▶ _Task description_
Although the entries contain pictures, only their text goes into the copy, set down exactly.

▶ _Exercise input_

────────

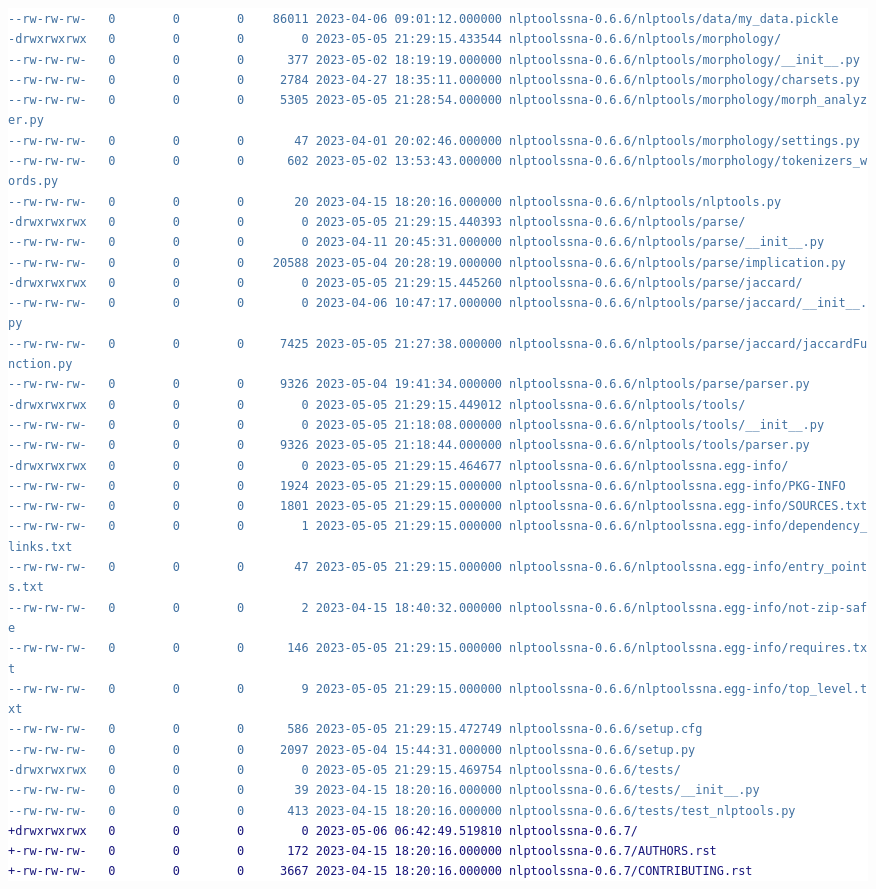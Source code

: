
 ```diff
--rw-rw-rw-   0        0        0    86011 2023-04-06 09:01:12.000000 nlptoolssna-0.6.6/nlptools/data/my_data.pickle
-drwxrwxrwx   0        0        0        0 2023-05-05 21:29:15.433544 nlptoolssna-0.6.6/nlptools/morphology/
--rw-rw-rw-   0        0        0      377 2023-05-02 18:19:19.000000 nlptoolssna-0.6.6/nlptools/morphology/__init__.py
--rw-rw-rw-   0        0        0     2784 2023-04-27 18:35:11.000000 nlptoolssna-0.6.6/nlptools/morphology/charsets.py
--rw-rw-rw-   0        0        0     5305 2023-05-05 21:28:54.000000 nlptoolssna-0.6.6/nlptools/morphology/morph_analyzer.py
--rw-rw-rw-   0        0        0       47 2023-04-01 20:02:46.000000 nlptoolssna-0.6.6/nlptools/morphology/settings.py
--rw-rw-rw-   0        0        0      602 2023-05-02 13:53:43.000000 nlptoolssna-0.6.6/nlptools/morphology/tokenizers_words.py
--rw-rw-rw-   0        0        0       20 2023-04-15 18:20:16.000000 nlptoolssna-0.6.6/nlptools/nlptools.py
-drwxrwxrwx   0        0        0        0 2023-05-05 21:29:15.440393 nlptoolssna-0.6.6/nlptools/parse/
--rw-rw-rw-   0        0        0        0 2023-04-11 20:45:31.000000 nlptoolssna-0.6.6/nlptools/parse/__init__.py
--rw-rw-rw-   0        0        0    20588 2023-05-04 20:28:19.000000 nlptoolssna-0.6.6/nlptools/parse/implication.py
-drwxrwxrwx   0        0        0        0 2023-05-05 21:29:15.445260 nlptoolssna-0.6.6/nlptools/parse/jaccard/
--rw-rw-rw-   0        0        0        0 2023-04-06 10:47:17.000000 nlptoolssna-0.6.6/nlptools/parse/jaccard/__init__.py
--rw-rw-rw-   0        0        0     7425 2023-05-05 21:27:38.000000 nlptoolssna-0.6.6/nlptools/parse/jaccard/jaccardFunction.py
--rw-rw-rw-   0        0        0     9326 2023-05-04 19:41:34.000000 nlptoolssna-0.6.6/nlptools/parse/parser.py
-drwxrwxrwx   0        0        0        0 2023-05-05 21:29:15.449012 nlptoolssna-0.6.6/nlptools/tools/
--rw-rw-rw-   0        0        0        0 2023-05-05 21:18:08.000000 nlptoolssna-0.6.6/nlptools/tools/__init__.py
--rw-rw-rw-   0        0        0     9326 2023-05-05 21:18:44.000000 nlptoolssna-0.6.6/nlptools/tools/parser.py
-drwxrwxrwx   0        0        0        0 2023-05-05 21:29:15.464677 nlptoolssna-0.6.6/nlptoolssna.egg-info/
--rw-rw-rw-   0        0        0     1924 2023-05-05 21:29:15.000000 nlptoolssna-0.6.6/nlptoolssna.egg-info/PKG-INFO
--rw-rw-rw-   0        0        0     1801 2023-05-05 21:29:15.000000 nlptoolssna-0.6.6/nlptoolssna.egg-info/SOURCES.txt
--rw-rw-rw-   0        0        0        1 2023-05-05 21:29:15.000000 nlptoolssna-0.6.6/nlptoolssna.egg-info/dependency_links.txt
--rw-rw-rw-   0        0        0       47 2023-05-05 21:29:15.000000 nlptoolssna-0.6.6/nlptoolssna.egg-info/entry_points.txt
--rw-rw-rw-   0        0        0        2 2023-04-15 18:40:32.000000 nlptoolssna-0.6.6/nlptoolssna.egg-info/not-zip-safe
--rw-rw-rw-   0        0        0      146 2023-05-05 21:29:15.000000 nlptoolssna-0.6.6/nlptoolssna.egg-info/requires.txt
--rw-rw-rw-   0        0        0        9 2023-05-05 21:29:15.000000 nlptoolssna-0.6.6/nlptoolssna.egg-info/top_level.txt
--rw-rw-rw-   0        0        0      586 2023-05-05 21:29:15.472749 nlptoolssna-0.6.6/setup.cfg
--rw-rw-rw-   0        0        0     2097 2023-05-04 15:44:31.000000 nlptoolssna-0.6.6/setup.py
-drwxrwxrwx   0        0        0        0 2023-05-05 21:29:15.469754 nlptoolssna-0.6.6/tests/
--rw-rw-rw-   0        0        0       39 2023-04-15 18:20:16.000000 nlptoolssna-0.6.6/tests/__init__.py
--rw-rw-rw-   0        0        0      413 2023-04-15 18:20:16.000000 nlptoolssna-0.6.6/tests/test_nlptools.py
+drwxrwxrwx   0        0        0        0 2023-05-06 06:42:49.519810 nlptoolssna-0.6.7/
+-rw-rw-rw-   0        0        0      172 2023-04-15 18:20:16.000000 nlptoolssna-0.6.7/AUTHORS.rst
+-rw-rw-rw-   0        0        0     3667 2023-04-15 18:20:16.000000 nlptoolssna-0.6.7/CONTRIBUTING.rst
```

────────

▶ _Output of the exercise_
Source code

:
 ```diff
--rw-rw-rw-   0        0        0    86011 2023-04-06 09:01:12.000000 nlptoolssna-0.6.6/nlptools/data/my_data.pickle
-drwxrwxrwx   0        0        0        0 2023-05-05 21:29:15.433544 nlptoolssna-0.6.6/nlptools/morphology/
--rw-rw-rw-   0        0        0      377 2023-05-02 18:19:19.000000 nlptoolssna-0.6.6/nlptools/morphology/__init__.py
--rw-rw-rw-   0        0        0     2784 2023-04-27 18:35:11.000000 nlptoolssna-0.6.6/nlptools/morphology/charsets.py
--rw-rw-rw-   0        0        0     5305 2023-05-05 21:28:54.000000 nlptoolssna-0.6.6/nlptools/morphology/morph_analyzer.py
--rw-rw-rw-   0        0        0       47 2023-04-01 20:02:46.000000 nlptoolssna-0.6.6/nlptools/morphology/settings.py
--rw-rw-rw-   0        0        0      602 2023-05-02 13:53:43.000000 nlptoolssna-0.6.6/nlptools/morphology/tokenizers_words.py
--rw-rw-rw-   0        0        0       20 2023-04-15 18:20:16.000000 nlptoolssna-0.6.6/nlptools/nlptools.py
-drwxrwxrwx   0        0        0        0 2023-05-05 21:29:15.440393 nlptoolssna-0.6.6/nlptools/parse/
--rw-rw-rw-   0        0        0        0 2023-04-11 20:45:31.000000 nlptoolssna-0.6.6/nlptools/parse/__init__.py
--rw-rw-rw-   0        0        0    20588 2023-05-04 20:28:19.000000 nlptoolssna-0.6.6/nlptools/parse/implication.py
-drwxrwxrwx   0        0        0        0 2023-05-05 21:29:15.445260 nlptoolssna-0.6.6/nlptools/parse/jaccard/
--rw-rw-rw-   0        0        0        0 2023-04-06 10:47:17.000000 nlptoolssna-0.6.6/nlptools/parse/jaccard/__init__.py
--rw-rw-rw-   0        0        0     7425 2023-05-05 21:27:38.000000 nlptoolssna-0.6.6/nlptools/parse/jaccard/jaccardFunction.py
--rw-rw-rw-   0        0        0     9326 2023-05-04 19:41:34.000000 nlptoolssna-0.6.6/nlptools/parse/parser.py
-drwxrwxrwx   0        0        0        0 2023-05-05 21:29:15.449012 nlptoolssna-0.6.6/nlptools/tools/
--rw-rw-rw-   0        0        0        0 2023-05-05 21:18:08.000000 nlptoolssna-0.6.6/nlptools/tools/__init__.py
--rw-rw-rw-   0        0        0     9326 2023-05-05 21:18:44.000000 nlptoolssna-0.6.6/nlptools/tools/parser.py
-drwxrwxrwx   0        0        0        0 2023-05-05 21:29:15.464677 nlptoolssna-0.6.6/nlptoolssna.egg-info/
--rw-rw-rw-   0        0        0     1924 2023-05-05 21:29:15.000000 nlptoolssna-0.6.6/nlptoolssna.egg-info/PKG-INFO
--rw-rw-rw-   0        0        0     1801 2023-05-05 21:29:15.000000 nlptoolssna-0.6.6/nlptoolssna.egg-info/SOURCES.txt
--rw-rw-rw-   0        0        0        1 2023-05-05 21:29:15.000000 nlptoolssna-0.6.6/nlptoolssna.egg-info/dependency_links.txt
--rw-rw-rw-   0        0        0       47 2023-05-05 21:29:15.000000 nlptoolssna-0.6.6/nlptoolssna.egg-info/entry_points.txt
--rw-rw-rw-   0        0        0        2 2023-04-15 18:40:32.000000 nlptoolssna-0.6.6/nlptoolssna.egg-info/not-zip-safe
--rw-rw-rw-   0        0        0      146 2023-05-05 21:29:15.000000 nlptoolssna-0.6.6/nlptoolssna.egg-info/requires.txt
--rw-rw-rw-   0        0        0        9 2023-05-05 21:29:15.000000 nlptoolssna-0.6.6/nlptoolssna.egg-info/top_level.txt
--rw-rw-rw-   0        0        0      586 2023-05-05 21:29:15.472749 nlptoolssna-0.6.6/setup.cfg
--rw-rw-rw-   0        0        0     2097 2023-05-04 15:44:31.000000 nlptoolssna-0.6.6/setup.py
-drwxrwxrwx   0        0        0        0 2023-05-05 21:29:15.469754 nlptoolssna-0.6.6/tests/
--rw-rw-rw-   0        0        0       39 2023-04-15 18:20:16.000000 nlptoolssna-0.6.6/tests/__init__.py
--rw-rw-rw-   0        0        0      413 2023-04-15 18:20:16.000000 nlptoolssna-0.6.6/tests/test_nlptools.py
+drwxrwxrwx   0        0        0        0 2023-05-06 06:42:49.519810 nlptoolssna-0.6.7/
+-rw-rw-rw-   0        0        0      172 2023-04-15 18:20:16.000000 nlptoolssna-0.6.7/AUTHORS.rst
+-rw-rw-rw-   0        0        0     3667 2023-04-15 18:20:16.000000 nlptoolssna-0.6.7/CONTRIBUTING.rst
```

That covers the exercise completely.